- **Task statement**
The entries below should be set down again exactly, with every picture left out.

─── Records to process

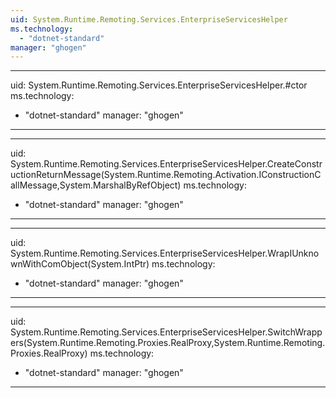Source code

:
 ```yaml
---
uid: System.Runtime.Remoting.Services.EnterpriseServicesHelper
ms.technology: 
  - "dotnet-standard"
manager: "ghogen"
---
```


---
uid: System.Runtime.Remoting.Services.EnterpriseServicesHelper.#ctor
ms.technology: 
  - "dotnet-standard"
manager: "ghogen"
---

---
uid: System.Runtime.Remoting.Services.EnterpriseServicesHelper.CreateConstructionReturnMessage(System.Runtime.Remoting.Activation.IConstructionCallMessage,System.MarshalByRefObject)
ms.technology: 
  - "dotnet-standard"
manager: "ghogen"
---

---
uid: System.Runtime.Remoting.Services.EnterpriseServicesHelper.WrapIUnknownWithComObject(System.IntPtr)
ms.technology: 
  - "dotnet-standard"
manager: "ghogen"
---

---
uid: System.Runtime.Remoting.Services.EnterpriseServicesHelper.SwitchWrappers(System.Runtime.Remoting.Proxies.RealProxy,System.Runtime.Remoting.Proxies.RealProxy)
ms.technology: 
  - "dotnet-standard"
manager: "ghogen"
---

──────

- **Finished task**
Source code

:
 ```yaml
---
uid: System.Runtime.Remoting.Services.EnterpriseServicesHelper
ms.technology: 
  - "dotnet-standard"
manager: "ghogen"
---
```


---
uid: System.Runtime.Remoting.Services.EnterpriseServicesHelper.#ctor
ms.technology: 
  - "dotnet-standard"
manager: "ghogen"
---

---
uid: System.Runtime.Remoting.Services.EnterpriseServicesHelper.CreateConstructionReturnMessage(System.Runtime.Remoting.Activation.IConstructionCallMessage,System.MarshalByRefObject)
ms.technology: 
  - "dotnet-standard"
manager: "ghogen"
---

---
uid: System.Runtime.Remoting.Services.EnterpriseServicesHelper.WrapIUnknownWithComObject(System.IntPtr)
ms.technology: 
  - "dotnet-standard"
manager: "ghogen"
---

---
uid: System.Runtime.Remoting.Services.EnterpriseServicesHelper.SwitchWrappers(System.Runtime.Remoting.Proxies.RealProxy,System.Runtime.Remoting.Proxies.RealProxy)
ms.technology: 
  - "dotnet-standard"
manager: "ghogen"
---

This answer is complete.